It is believed that its innovation that has changed the world so far, and that is why new technological products continue to emerge onto the market with each day that passes. Now, the University of Waterloo, Canada, has successfully conducted an integration of distributed ledger tech (DLT) into energy systems, an initiative which may lead to the extended charging setup for electric vehicles (EVs).
However, the blockchain ecosystem is waiting to see whether the technology may help resolve the issue of a deficiency of trust in the EVs sector. Because as per the research which summaries the novel DLT-based charging infrastructure, the academics discovered that trust is deficient among charging service suppliers, lessor and lessee of EVs.

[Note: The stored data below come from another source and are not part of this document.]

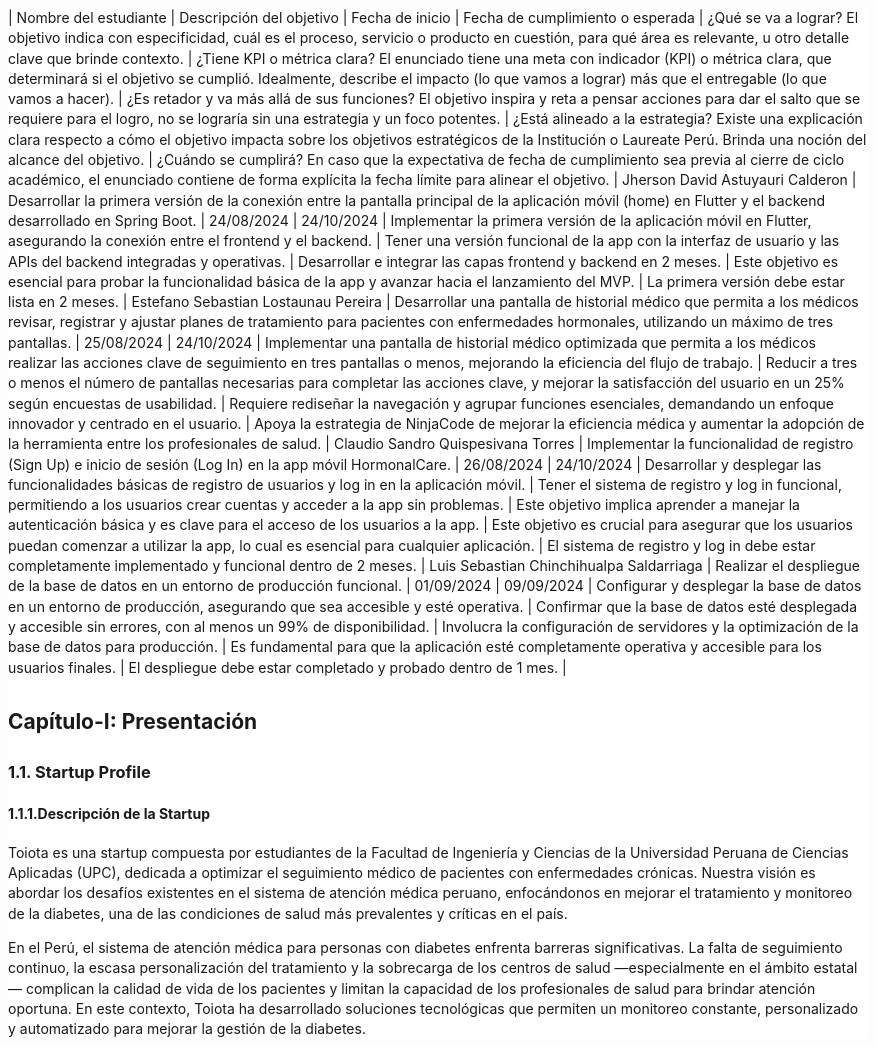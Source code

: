 | Nombre del estudiante             |          Descripción del objetivo            |     Fecha de inicio      |          Fecha de cumplimiento o esperada           | ¿Qué se va a lograr? El objetivo indica con especificidad, cuál es el proceso, servicio o producto en cuestión, para qué área es relevante, u otro detalle clave que brinde contexto. | ¿Tiene KPI o métrica clara? El enunciado tiene una meta con indicador (KPI) o métrica clara, que determinará si el objetivo se cumplió. Idealmente, describe el impacto (lo que vamos a lograr) más que el entregable (lo que vamos a hacer). | ¿Es retador y va más allá de sus funciones? El objetivo inspira y reta a pensar acciones para dar el salto que se requiere para el logro, no se lograría sin una estrategia y un foco potentes. | ¿Está alineado a la estrategia? Existe una explicación clara respecto a cómo el objetivo impacta sobre los objetivos estratégicos de la Institución o Laureate Perú. Brinda una noción del alcance del objetivo. | ¿Cuándo se cumplirá? En caso que la expectativa de fecha de cumplimiento sea previa al cierre de ciclo académico, el enunciado contiene de forma explícita la fecha límite para alinear el objetivo. 
| Jherson David Astuyauri Calderon          | Desarrollar la primera versión de la conexión entre la pantalla principal de la aplicación móvil (home) en Flutter y el backend desarrollado en Spring Boot. | 24/08/2024   | 24/10/2024                       | Implementar la primera versión de la aplicación móvil en Flutter, asegurando la conexión entre el frontend y el backend. | Tener una versión funcional de la app con la interfaz de usuario y las APIs del backend integradas y operativas. | Desarrollar e integrar las capas frontend y backend en 2 meses. | Este objetivo es esencial para probar la funcionalidad básica de la app y avanzar hacia el lanzamiento del MVP. | La primera versión debe estar lista en 2 meses. 
| Estefano Sebastian Lostaunau Pereira          | Desarrollar una pantalla de historial médico que permita a los médicos revisar, registrar y ajustar planes de tratamiento para pacientes con enfermedades hormonales, utilizando un máximo de tres pantallas. | 25/08/2024      | 24/10/2024                       | Implementar una pantalla de historial médico optimizada que permita a los médicos realizar las acciones clave de seguimiento en tres pantallas o menos, mejorando la eficiencia del flujo de trabajo. | Reducir a tres o menos el número de pantallas necesarias para completar las acciones clave, y mejorar la satisfacción del usuario en un 25% según encuestas de usabilidad. | Requiere rediseñar la navegación y agrupar funciones esenciales, demandando un enfoque innovador y centrado en el usuario. | Apoya la estrategia de NinjaCode de mejorar la eficiencia médica y aumentar la adopción de la herramienta entre los profesionales de salud. | 
Claudio Sandro Quispesivana Torres         | Implementar la funcionalidad de registro (Sign Up) e inicio de sesión (Log In) en la app móvil HormonalCare.  | 26/08/2024	      | 24/10/2024                       | Desarrollar y desplegar las funcionalidades básicas de registro de usuarios y log in en la aplicación móvil. | Tener el sistema de registro y log in funcional, permitiendo a los usuarios crear cuentas y acceder a la app sin problemas. | Este objetivo implica aprender a manejar la autenticación básica y es clave para el acceso de los usuarios a la app. | Este objetivo es crucial para asegurar que los usuarios puedan comenzar a utilizar la app, lo cual es esencial para cualquier aplicación. | El sistema de registro y log in debe estar completamente implementado y funcional dentro de 2 meses. |
Luis Sebastian Chinchihualpa Saldarriaga        | Realizar el despliegue de la base de datos en un entorno de producción funcional.	  | 01/09/2024	      | 09/09/2024                       | Configurar y desplegar la base de datos en un entorno de producción, asegurando que sea accesible y esté operativa.	| Confirmar que la base de datos esté desplegada y accesible sin errores, con al menos un 99% de disponibilidad.	| Involucra la configuración de servidores y la optimización de la base de datos para producción.	| Es fundamental para que la aplicación esté completamente operativa y accesible para los usuarios finales.	| El despliegue debe estar completado y probado dentro de 1 mes.
|


## Capítulo-I: Presentación
### 1.1. Startup Profile
#### 1.1.1.Descripción de la Startup

Toiota es una startup compuesta por estudiantes de la Facultad de Ingeniería y Ciencias de la Universidad Peruana de Ciencias Aplicadas (UPC), dedicada a optimizar el seguimiento médico de pacientes con enfermedades crónicas. Nuestra visión es abordar los desafíos existentes en el sistema de atención médica peruano, enfocándonos en mejorar el tratamiento y monitoreo de la diabetes, una de las condiciones de salud más prevalentes y críticas en el país.

En el Perú, el sistema de atención médica para personas con diabetes enfrenta barreras significativas. La falta de seguimiento continuo, la escasa personalización del tratamiento y la sobrecarga de los centros de salud —especialmente en el ámbito estatal— complican la calidad de vida de los pacientes y limitan la capacidad de los profesionales de salud para brindar atención oportuna. En este contexto, Toiota ha desarrollado soluciones tecnológicas que permiten un monitoreo constante, personalizado y automatizado para mejorar la gestión de la diabetes.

The launch of public blockchain system, will enable all participants to obtain full access to information since the technology has the ability to tell whether or not the data has been manipulated or altered. With the help of a blockchain-powered charging system, all lessees of EVs will be able to ascertain whether or not they have been fleeced or overcharged, and the property lessors will also determine whether or not they have been underpaid.
Blockchain and DLT Integration
Currently, there are a lot of energy service entities which lack deep-rooted trust relations with both their clients and partners, and that is the reason why blockchain-centered technologies are emerging as promising methods to substitute a central trusted authority, such as launching a direct P2P energy trading system.
During the research, academics identified 3 important ladders required for the application of distributed ledger technologies into energy infrastructure. These include: identifying the participants and their respective relations; designing a trifling DLT system which solves the shortage of trust concerns discovered in the initial step; and migrating the system repeatedly as time goes on. And this enables any business idea to propagate from a DLT hybrid to a more accurately distributed solution.
In July 2017, was a time when the European community met to test Enerchain, a groundbreaking blockchain-centered peer-to-peer system for selling energy. During the
event, there was a sign that actually if the technology is well developed, properly regulated and effectively applied, it can become the future of energy, as we reported.